Dovercourt takes readers back the beginning of the rock'n roll era when every part of the Toronto (and Canadian) music scene was DIY. From "Toronto the Good," Yonge Street, Yorkville and Queen West through the birth of CanCon, punk, indie rock, alt-rock and the blooming of "Torontopia," he charts a creative community in constant expansion and contraction. It turns out that, though accelerated in the 20th century, creeping gentrification and closing venues are not a modern phenomenon, rather something that the arts scene has always had to contend with. 

While the focus is squarely on the music, equal air time is given to the bookers, promoters, producers, record labels, publications (Exclaim! included) and prominent scene facilitators, putting the spotlight on many behind-the-scenes figures who've helped keep artists in front of audiences over the decades. 

Overall, Dovercourt makes space for all comers — Caribbean and experimental music have long and rich histories in Toronto and clearly illustrates a hip-hop continuum that goes beyond Maestro and Drake. As he notes right off the top, each scene is deserving of its own book. 
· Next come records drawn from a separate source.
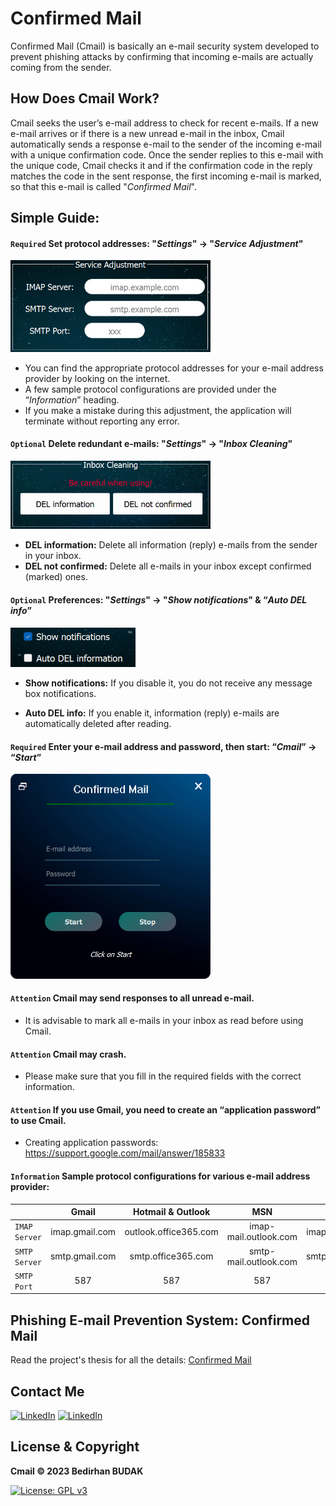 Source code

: # Confirmed Mail

Confirmed Mail (Cmail) is basically an e-mail security system developed to prevent phishing attacks by confirming that incoming e-mails are actually coming from the sender.

## How Does Cmail Work?

Cmail seeks the user’s e-mail address to check for recent e-mails. If a new e-mail arrives or if there is a new unread e-mail in the inbox, Cmail automatically sends a response e-mail to the sender of the incoming e-mail with a unique confirmation code. Once the sender replies to this e-mail with the unique code, Cmail checks it and if the confirmation code in the reply matches the code in the sent response, the first incoming e-mail is marked, so that this e-mail is called "*Confirmed Mail*".

## Simple Guide:

#### `Required` Set protocol addresses: "*Settings*" -> "*Service Adjustment*"

<img src="https://github.com/bedirhanbudak/Cmail/blob/main/readme/service_adjustment.png" alt="Service Adjustment" width="320"/>

* You can find the appropriate protocol addresses for your e-mail address provider by looking on the internet.
* A few sample protocol configurations are provided under the “*Information*” heading.
* If you make a mistake during this adjustment, the application will terminate without reporting any error.

#### `Optional` Delete redundant e-mails: "*Settings*" -> "*Inbox Cleaning*"

<img src="https://github.com/bedirhanbudak/Cmail/blob/main/readme/inbox_cleaning.png" alt="Inbox Cleaning" width="320"/>

* **DEL information:** Delete all information (reply) e-mails from the sender in your inbox.
* **DEL not confirmed:** Delete all e-mails in your inbox except confirmed (marked) ones.

#### `Optional` Preferences: "*Settings*" -> "*Show notifications*" & “*Auto DEL info*”

<img src="https://github.com/bedirhanbudak/Cmail/blob/main/readme/preferences.png" alt="Preferences" width="200"/>

* **Show notifications:** If you disable it, you do not receive any message box notifications.

* **Auto DEL info:** If you enable it, information (reply) e-mails are automatically deleted after reading.

#### `Required` Enter your e-mail address and password, then start: “*Cmail*” -> “*Start*”

<img src="https://github.com/bedirhanbudak/Cmail/blob/main/readme/cmail_main.png" alt="Cmail" width="320"/>

#### `Attention` Cmail may send responses to all unread e-mail.

* It is advisable to mark all e-mails in your inbox as read before using Cmail.

#### `Attention` Cmail may crash.

* Please make sure that you fill in the required fields with the correct information.

#### `Attention` If you use Gmail, you need to create an “application password” to use Cmail.

* Creating application passwords: https://support.google.com/mail/answer/185833

#### `Information` Sample protocol configurations for various e-mail address provider:

|  | Gmail  | Hotmail & Outlook | MSN | Yahoo |
| :--- | :---: | :---: | :---: | :---: |
| `IMAP Server` | imap.gmail.com | outlook.office365.com | imap-mail.outlook.com | imap.mail.yahoo.com |
| `SMTP Server` | smtp.gmail.com | smtp.office365.com | smtp-mail.outlook.com | smtp.mail.yahoo.com |
| `SMTP Port` | 587 | 587 | 587 | 465 |

## Phishing E-mail Prevention System: Confirmed Mail

Read the project's thesis for all the details: [Confirmed Mail](https://raw.githubusercontent.com/posquit0/link)

## Contact Me

[![LinkedIn](https://img.shields.io/badge/LinkedIn-blue?logo=linkedin.svg)](https://www.linkedin.com/in/bedirhan-budak) [![LinkedIn](https://img.shields.io/badge/Telegram-blue?logo=telegram.svg)](https://t.me/bedirhanb)

## License & Copyright

**Cmail © 2023 Bedirhan BUDAK**

[![License: GPL v3](https://img.shields.io/badge/License-GPLv3-blue.svg)](https://www.gnu.org/licenses/gpl-3.0)



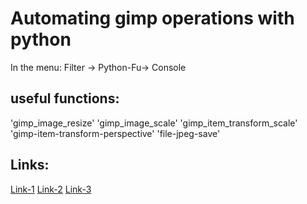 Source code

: # Automating gimp operations with python

In the menu:
Filter -> Python-Fu-> Console

## useful functions:
'gimp_image_resize'
'gimp_image_scale'
'gimp_item_transform_scale'
'gimp-item-transform-perspective'
'file-jpeg-save'

## Links:
[Link-1](https://ntcore.com/?p=509)
[Link-2](https://stackoverflow.com/questions/35819129/how-to-use-pycharm-for-gimp-plugin-development)
[Link-3](https://stackoverflow.com/questions/18986723/python-cant-import-gimpfu)
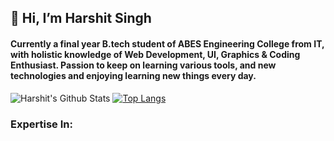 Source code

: ## 👋 Hi, I’m Harshit Singh

#### Currently a final year B.tech student of ABES Engineering College from IT, with holistic knowledge of Web Development, UI, Graphics & Coding Enthusiast. Passion to keep on learning various tools, and new technologies and enjoying learning new things every day.

<!-------Stats-------> 
 <p float = "left">
  
![Harshit's Github Stats](https://github-readme-stats.vercel.app/api?username=harshit2490&show_icons=true)
[![Top Langs](https://github-readme-stats.vercel.app/api/top-langs/?username=harshit2490&layout=compact)](https://github.com/harshit2490/github-readme-stats)

</p>

### Expertise In:
<!--
<img src = 'https://i.pinimg.com/564x/2d/29/4d/2d294d0612a1a14776f872a7b07c05ec.jpg' alt='' width="40" height="40">&#160;&#160;
<br>

<ul>
<li/> C++, Python
<li/> HTML, CSS, JS, React.js
<li/> Firebase, Postman, MongoDB
<li/> Github, Linux
<li/> Android Studio (Basic)
<li/> Figma, Sketch
<li/> Illustartor, Photoshop
<li/> Filmora, After Effect
<li/> FL Studio, Synthesia(Piano)
</ul>
-->

<!------Contacts-------> 
<!-- 
### 📫 Reach Me ...
<p align = "left"> 
  <a href = "https://www.linkedin.com/in/harshit2490/"><img src = "https://upload.wikimedia.org/wikipedia/commons/thumb/c/ca/LinkedIn_logo_initials.png/640px-LinkedIn_logo_initials.png" width="4%"></a>&#160;&#160;
  <a href = "https://www.twitter.com/carinoharshit/"><img src = "https://help.twitter.com/content/dam/help-twitter/brand/logo.png" width = "5%"> </a>&#160;&#160;
  <a href = "https://www.instagram.com/carinoharshit/"><img src = "https://assets.stickpng.com/images/580b57fcd9996e24bc43c521.png" width = "4%"></a>&#160;&#160;
  <a href = "https://www.youtube.com/c/FLIXMIDI"><img src = "https://image.similarpng.com/very-thumbnail/2020/07/Youtube-logo-with--new-style-on-transparent-background-PNG.png" width = "5%"> </a>&#160;&#160;
</p>
-->
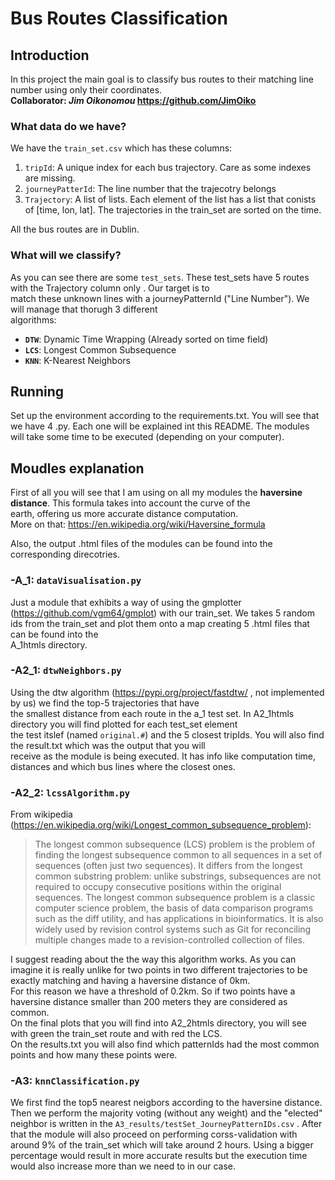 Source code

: # Bus Routes Classification

## Introduction

In this project the main goal is to classify bus routes to their matching line number using only their coordinates.  
**Collaborator: *Jim Oikonomou* https://github.com/JimOiko**

### What data do we have?

We have the `train_set.csv` which has these columns:
1. `tripId`: A unique index for each bus trajectory. Care as some indexes are missing.
2. `journeyPatterId`: The line number that the trajecotry belongs
3. `Trajectory`: A list of lists. Each element of the list has a list that conists of [time, lon, lat]. The trajectories in the train_set are sorted on the time.
  
All the bus routes are in Dublin.
  
### What will we classify?

As you can see there are some `test_sets`. These test_sets have 5 routes with the Trajectory column only . Our target is to  
match these unknown lines with a journeyPatternId ("Line Number"). We will manage that thorugh 3 different  
algorithms:
- **`DTW`**: Dynamic Time Wrapping (Already sorted on time field)
- **`LCS`**: Longest Common Subsequence
- **`KNN`**: K-Nearest Neighbors

## Running

Set up the environment according to the requirements.txt. You will see that we have 4 .py. Each one will be explained int this README.
The modules will take some time to be executed (depending on your computer).

## Moudles explanation

  First of all you will see that I am using on all my modules the **haversine distance**. This formula takes into account the curve of the  
  earth, offering us more accurate distance computation.  
  More on that: https://en.wikipedia.org/wiki/Haversine_formula
    
  Also, the output .html files of the modules can be found into the corresponding direcotries.
  
### -A_1: `dataVisualisation.py`
  
  Just a module that exhibits a way of using the gmplotter (https://github.com/vgm64/gmplot) with our train_set.
  We takes 5 random ids from the train_set and plot them onto a map creating 5 .html files that can be found into the  
  A_1htmls directory.  
  
 ### -A2_1: `dtwNeighbors.py`
 
  Using the dtw algorithm (https://pypi.org/project/fastdtw/ , not implemented by us) we find the top-5 trajectories that have  
  the smallest distance from each route in the a_1 test set. In A2_1htmls directory you will find plotted for each test_set element  
  the test itslef (named `original.#`) and the 5 closest tripIds. You will also find the result.txt which was the output that you will  
  receive as the module is being executed. It has info like computation time, distances and which bus lines where the closest ones.
  
 ### -A2_2: `lcssAlgorithm.py`

 From wikipedia (https://en.wikipedia.org/wiki/Longest_common_subsequence_problem):
 > The longest common subsequence (LCS) problem is the problem of finding the longest subsequence common to all sequences in a set of sequences (often just two sequences). It differs from the longest common substring problem: unlike substrings, subsequences are not required to occupy consecutive positions within the original sequences. The longest common subsequence problem is a classic computer science problem, the basis of data comparison programs such as the diff utility, and has applications in bioinformatics. It is also widely used by revision control systems such as Git for reconciling multiple changes made to a revision-controlled collection of files.  
   
 I suggest reading about the the way this algorithm works. As you can imagine it is really unlike for two points in two different trajectories to be exactly matching and having a haversine distance of 0km.  
For this reason we have a threshold of 0.2km. So if two points have a haversine distance smaller than 200 meters they are considered as common.  
On the final plots that you will find into A2_2htmls directory, you will see with green the train_set route and with red the LCS.   
On the results.txt you will also find which patternIds had the most common points and how many these points were.

 ### -A3: `knnClassification.py`
 
 We first find the top5 nearest neigbors according to the haversine distance. Then we perform the majority voting (without any weight) and the "elected" neighbor is written in the `A3_results/testSet_JourneyPatternIDs.csv` . 
 After that the module will also proceed on performing corss-validation with around 9% of the train_set which will take around 2 hours. Using a bigger percentage would result in more accurate results but the execution time would also increase more than we need to in our case.
 
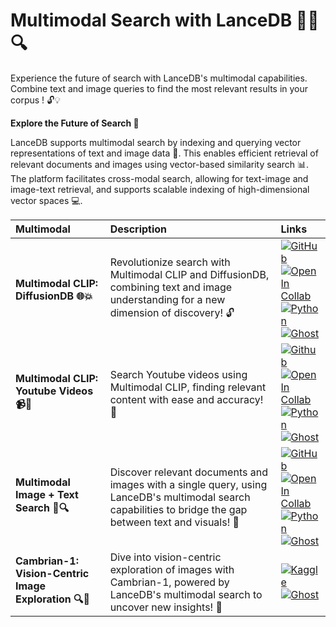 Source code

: # **Multimodal Search with LanceDB 🤹‍♂️🔍**

Experience the future of search with LanceDB's multimodal capabilities. Combine text and image queries to find the most relevant results in your corpus ! 🔓💡

**Explore the Future of Search 🚀**

LanceDB supports multimodal search by indexing and querying vector representations of text and image data 🤖. This enables efficient retrieval of relevant documents and images using vector-based similarity search 📊. The platform facilitates cross-modal search, allowing for text-image and image-text retrieval, and supports scalable indexing of high-dimensional vector spaces 💻.



| **Multimodal**  | **Description**  | **Links**  |
|:----------------|:-----------------|:-----------|
| **Multimodal CLIP: DiffusionDB 🌐💥**    | Revolutionize search with Multimodal CLIP and DiffusionDB, combining text and image understanding for a new dimension of discovery! 🔓 | [![GitHub](../../assets/github.svg)][Clip_diffusionDB_github] <br>[![Open In Collab](../../assets/colab.svg)][Clip_diffusionDB_colab] <br>[![Python](../../assets/python.svg)][Clip_diffusionDB_python] <br>[![Ghost](../../assets/ghost.svg)][Clip_diffusionDB_ghost] |
| **Multimodal CLIP: Youtube Videos 📹👀** | Search Youtube videos using Multimodal CLIP, finding relevant content with ease and accuracy! 🎯                                                                                                                                                                | [![Github](../../assets/github.svg)][Clip_youtube_github]                                                                                                    <br>[![Open In Collab](../../assets/colab.svg)][Clip_youtube_colab]                                                                                           <br> [![Python](../../assets/python.svg)][Clip_youtube_python]         <br>[![Ghost](../../assets/ghost.svg)][Clip_youtube_python] |
| **Multimodal Image + Text Search 📸🔍**               | Discover relevant documents and images with a single query, using LanceDB's multimodal search capabilities to bridge the gap between text and visuals! 🌉 | [![GitHub](../../assets/github.svg)](https://github.com/lancedb/vectordb-recipes/blob/main/examples/multimodal_search) <br>[![Open In Collab](../../assets/colab.svg)](https://colab.research.google.com/github/lancedb/vectordb-recipes/blob/main/examples/multimodal_search/main.ipynb) <br> [![Python](../../assets/python.svg)](https://github.com/lancedb/vectordb-recipes/blob/main/examples/multimodal_search/main.py)<br> [![Ghost](../../assets/ghost.svg)](https://blog.lancedb.com/multi-modal-ai-made-easy-with-lancedb-clip-5aaf8801c939/) |
| **Cambrian-1: Vision-Centric Image Exploration 🔍👀** | Dive into vision-centric exploration of images with Cambrian-1, powered by LanceDB's multimodal search to uncover new insights! 🔎                        | [![Kaggle](https://img.shields.io/badge/Kaggle-035a7d?style=for-the-badge&logo=kaggle&logoColor=white)](https://www.kaggle.com/code/prasantdixit/cambrian-1-vision-centric-exploration-of-images/)<br> [![Ghost](../../assets/ghost.svg)](https://blog.lancedb.com/cambrian-1-vision-centric-exploration/)                                                                                                                                                                                                                   |


[Clip_diffusionDB_github]: https://github.com/lancedb/vectordb-recipes/blob/main/examples/multimodal_clip_diffusiondb
[Clip_diffusionDB_colab]: https://colab.research.google.com/github/lancedb/vectordb-recipes/blob/main/examples/multimodal_clip_diffusiondb/main.ipynb
[Clip_diffusionDB_python]: https://github.com/lancedb/vectordb-recipes/blob/main/examples/multimodal_clip_diffusiondb/main.py
[Clip_diffusionDB_ghost]: https://blog.lancedb.com/multi-modal-ai-made-easy-with-lancedb-clip-5aaf8801c939/


[Clip_youtube_github]: https://github.com/lancedb/vectordb-recipes/blob/main/examples/multimodal_video_search
[Clip_youtube_colab]: https://colab.research.google.com/github/lancedb/vectordb-recipes/blob/main/examples/multimodal_video_search/main.ipynb
[Clip_youtube_python]: https://github.com/lancedb/vectordb-recipes/blob/main/examples/multimodal_video_search/main.py
[Clip_youtube_ghost]: https://blog.lancedb.com/multi-modal-ai-made-easy-with-lancedb-clip-5aaf8801c939/ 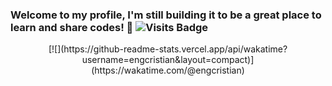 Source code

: ### Welcome to my profile, I'm still building it to be a great place to learn and share codes! 👋 ![Visits Badge](https://badges.pufler.dev/visits/engcristian/engcristian)

<p align= 'center'>
[![](https://github-readme-stats.vercel.app/api/wakatime?username=engcristian&layout=compact)](https://wakatime.com/@engcristian)
  </p>
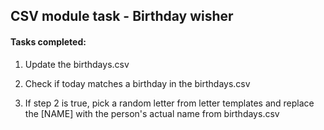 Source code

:## CSV module task - Birthday wisher

#### Tasks completed:

1. Update the birthdays.csv

2. Check if today matches a birthday in the birthdays.csv

3. If step 2 is true, pick a random letter from letter templates and replace the [NAME] with the person's actual name from birthdays.csv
If the book has a fault, it's Dovercourt's deep involvement with the scene he chronicles. In later chapters, the book reads less like an objective narrative than a personal memoir, born out by a stronger focus on Toronto's more recent punk and indie scenes. Yet that same experience gives Dovercourt the perspective and access to the many players who have sacrificed their time and energy to shape the Toronto sound with few expectations of personal gain. Every city needs their own version of this book.